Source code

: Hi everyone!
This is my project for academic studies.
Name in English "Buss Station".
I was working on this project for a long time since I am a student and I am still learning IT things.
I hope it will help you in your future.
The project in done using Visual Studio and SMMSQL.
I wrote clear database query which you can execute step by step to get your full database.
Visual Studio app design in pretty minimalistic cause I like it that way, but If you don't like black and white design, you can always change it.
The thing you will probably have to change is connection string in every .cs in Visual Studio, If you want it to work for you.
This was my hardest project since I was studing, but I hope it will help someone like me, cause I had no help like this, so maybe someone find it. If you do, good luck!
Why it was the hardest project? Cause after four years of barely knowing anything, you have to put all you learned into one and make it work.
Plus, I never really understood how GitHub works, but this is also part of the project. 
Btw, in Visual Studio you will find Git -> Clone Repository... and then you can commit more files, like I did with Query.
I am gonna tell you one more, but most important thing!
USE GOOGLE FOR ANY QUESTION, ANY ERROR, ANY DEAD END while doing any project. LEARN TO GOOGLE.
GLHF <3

-*-

Exercise requirements
If a line above includes the word "change", count it; then give the final number by itself.

Result
2